• _Directions_: Your task is to copy each line of the listing that contains the word "repräsentiert".

(Beginning of The input)

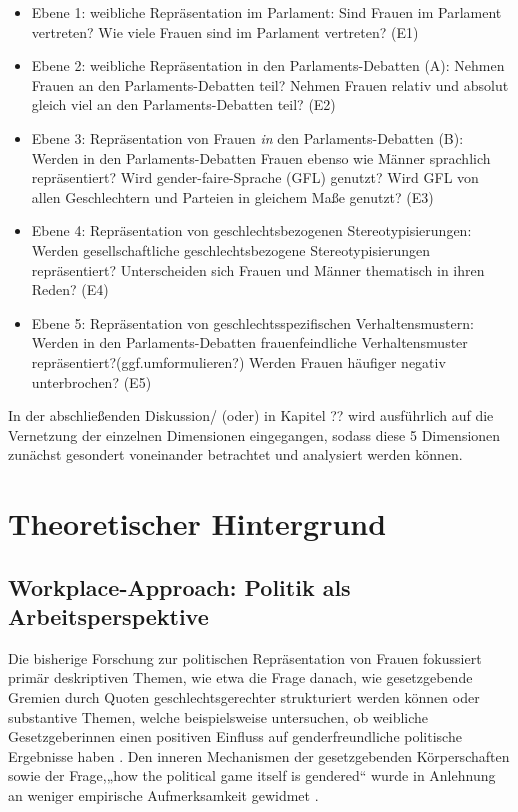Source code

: \documentclass[12pt, 
    twoside=false, 
    bibliography=totoc, 
    numbers=endperiod, 
    headings=normal, 
    toc=chapterentrydotfill
    ]{scrbook}
\begin{document}
\begin{itemize}
    \item Ebene 1: weibliche Repräsentation im Parlament: Sind Frauen im Parlament vertreten? Wie viele Frauen sind im Parlament vertreten? (E1)
    \item Ebene 2: weibliche Repräsentation in den Parlaments-Debatten (A): Nehmen Frauen an den Parlaments-Debatten teil? Nehmen Frauen relativ und absolut gleich viel an den Parlaments-Debatten teil? (E2)
    \item Ebene 3: Repräsentation von Frauen \emph{in} den Parlaments-Debatten (B): Werden in den Parlaments-Debatten Frauen ebenso wie Männer sprachlich repräsentiert? Wird gender-faire-Sprache (GFL) genutzt? Wird GFL von allen Geschlechtern und Parteien in gleichem Maße genutzt? (E3)
    \item Ebene 4: Repräsentation von geschlechtsbezogenen Stereotypisierungen: Werden gesellschaftliche geschlechtsbezogene Stereotypisierungen repräsentiert? Unterscheiden sich Frauen und Männer thematisch in ihren Reden? (E4)
    \item Ebene 5: Repräsentation von geschlechtsspezifischen Verhaltensmustern: Werden in den Parlaments-Debatten frauenfeindliche Verhaltensmuster repräsentiert?(ggf.umformulieren?) Werden Frauen häufiger negativ unterbrochen? (E5)
\end{itemize}

In der abschließenden Diskussion/ (oder) in Kapitel ?? wird ausführlich auf die Vernetzung der einzelnen Dimensionen eingegangen, sodass diese 5 Dimensionen zunächst gesondert voneinander betrachtet und analysiert werden können.


\chapter{Theoretischer Hintergrund}

\section{Workplace-Approach: Politik als Arbeitsperspektive} 

Die bisherige Forschung zur politischen Repräsentation von Frauen fokussiert primär deskriptiven Themen, wie etwa die Frage danach, wie gesetzgebende Gremien durch Quoten geschlechtsgerechter strukturiert werden können \parencites [vgl.]{dahlerup*_2005}{schwindt-bayer_2009} oder substantive Themen, welche beispielsweise untersuchen, ob weibliche Gesetzgeberinnen einen positiven Einfluss auf genderfreundliche politische Ergebnisse haben \parencites [199]{erikson_2018}{beckwith_2007}. Den inneren Mechanismen der gesetzgebenden Körperschaften sowie der Frage,„how the political game itself is gendered“ wurde in Anlehnung an \textcite{erikson_2018} weniger empirische Aufmerksamkeit gewidmet \parencites[199]{erikson_2018}[vgl.][]{childs_2016}{dahlerup_2013}{wangnerud_2015}.
\end{document}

(End of The input)

• _Problem solution_:
    \item Ebene 3: Repräsentation von Frauen \emph{in} den Parlaments-Debatten (B): Werden in den Parlaments-Debatten Frauen ebenso wie Männer sprachlich repräsentiert? Wird gender-faire-Sprache (GFL) genutzt? Wird GFL von allen Geschlechtern und Parteien in gleichem Maße genutzt? (E3)
    \item Ebene 4: Repräsentation von geschlechtsbezogenen Stereotypisierungen: Werden gesellschaftliche geschlechtsbezogene Stereotypisierungen repräsentiert? Unterscheiden sich Frauen und Männer thematisch in ihren Reden? (E4)
    \item Ebene 5: Repräsentation von geschlechtsspezifischen Verhaltensmustern: Werden in den Parlaments-Debatten frauenfeindliche Verhaltensmuster repräsentiert?(ggf.umformulieren?) Werden Frauen häufiger negativ unterbrochen? (E5)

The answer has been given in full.